24 Kasım'da Fransa Savunma Bakanı Florence Parly, Abu Dabi'deki bir Fransız deniz üssünün Basra Körfezi'ni korumak için Avrupa liderliğindeki bir misyonun merkezi olacağını açıkladı. Almanya, bu girişimi politik olarak desteklese de, bunun bir Avrupa Birliği misyonu olmadığı gerekçesi ile katılmayacağını bildirdi. Alman yasalarına göre, Almanya’nın bu tür bir koalisyona katılabilmesi için, misyonun AB, NATO ve BM çerçevesinde kolektif güvenliğe dayalı bir sistem olması gereklidir.  Hürmüz’de güvenliğin sağlanması için İspanya ve İtalya bir Avrupa Misyonu’na sıcak baktıklarını açıkladılar. Hürmüz Boğazı’ndaki Avrupa Misyonu’na (European-Led Mission Awareness Strait of Hormuz) Hollanda, Ocak 2020'den başlayarak altı aylık bir süre için bir gemi katkıda bulunacağını açıkladı. Danimarka Dışişleri Bakanı Jeppe Kofod ise, Danimarka’nın dünyanın beşinci en büyük denizcilik ülkesi olduğunu, Hürmüz Boğazı da dahil olmak üzere deniz güvenliğinin sağlanmasında Danimarka’nın özel bir ilgi ve sorumluluğunun olduğunu ifade etti. Danimarka Hürmüz Boğazı’na helikopter ve yaklaşık 155 askerle bir fırkateyn göndermeyi teklif ettiğini açıkladı.

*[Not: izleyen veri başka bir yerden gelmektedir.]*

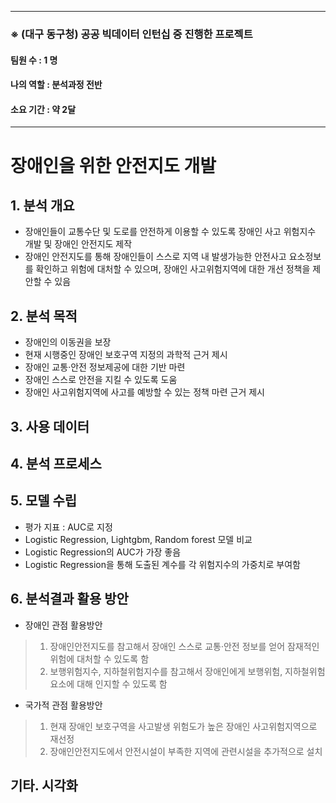 ***
### ※ (대구 동구청) 공공 빅데이터 인턴십 중 진행한 프로젝트
#### 팀원 수 : 1 명
#### 나의 역할 : 분석과정 전반
#### 소요 기간 : 약 2달
***
# 장애인을 위한 안전지도 개발

## 1. 분석 개요
* 장애인들이 교통수단 및 도로를 안전하게 이용할 수 있도록 장애인 사고 위험지수 개발 및 장애인 안전지도 제작
* 장애인 안전지도를 통해 장애인들이 스스로 지역 내 발생가능한 안전사고 요소정보를 확인하고 위험에 대처할 수 있으며, 장애인 사고위험지역에 대한 개선 정책을 제안할 수 있음

## 2. 분석 목적
* 장애인의 이동권을 보장
* 현재 시행중인 장애인 보호구역 지정의 과학적 근거 제시
* 장애인 교통·안전 정보제공에 대한 기반 마련
* 장애인 스스로 안전을 지킬 수 있도록 도움
* 장애인 사고위험지역에 사고를 예방할 수 있는 정책 마련 근거 제시

## 3. 사용 데이터


## 4. 분석 프로세스


## 5. 모델 수립
* 평가 지표 : AUC로 지정
* Logistic Regression, Lightgbm, Random forest 모델 비교
* Logistic Regression의 AUC가 가장 좋음
* Logistic Regression을 통해 도출된 계수를 각 위험지수의 가중치로 부여함

## 6. 분석결과 활용 방안
* 장애인 관점 활용방안
>1. 장애인안전지도를 참고해서 장애인 스스로 교통·안전 정보를 얻어 잠재적인 위험에 대처할 수 있도록 함
>2. 보행위험지수, 지하철위험지수를 참고해서 장애인에게 보행위험, 지하철위험 요소에 대해 인지할 수 있도록 함
	
* 국가적 관점 활용방안
>1. 현재 장애인 보호구역을 사고발생 위험도가 높은 장애인 사고위험지역으로 재선정
>2. 장애인안전지도에서 안전시설이 부족한 지역에 관련시설을 추가적으로 설치


## 기타. 시각화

Petrol ithalatının yüzde 90'ını Körfez bölgesinden elde eden Japonya ise deniz taşımacılığını güvence altına almak için, bir koalisyona katılmayarak, bölgeye kendi Öz Savunma Kuvvetleri güçlerini gönderme kararı aldı. Yaz aylarında saldırıya uğrayan tankerler arasında bir Japon gemisi de vardı. ABD’nin koalisyon girişimi sonrasında, İran Dışişleri Bakanı, Japonya’ya ABD öncülüğündeki koalisyona katılmaması hususunda çağrıda bulunmuştu.

 

Çin ve Rusya’nın Rolü

Aralık ayında gerçekleşen Çin, İran, Rusya üçlü tatbikatına geri dönersek, İran Ordusu Deniz Kuvvetleri Komutan Yardımcısı bu tatbikatın İran’ın izole edilemeyeceğini gösterdiğini ifade etmiştir. ABD ve Avrupa Ülkeleri Hürmüz’de deniz ve enerji güvenliği için girişimler başlatmışken Çin ve Rusya da bu yönde iradelerini bu girişimle ortaya koymuş olmaktadır. Ancak bu tatbikat, Çin ve Rusya’nın, İran'ı da yanlarına alarak, ABD öncülüğündeki koalisyondaki ülkeleri tamamen karşılarına aldıkları anlamına gelmemektedir.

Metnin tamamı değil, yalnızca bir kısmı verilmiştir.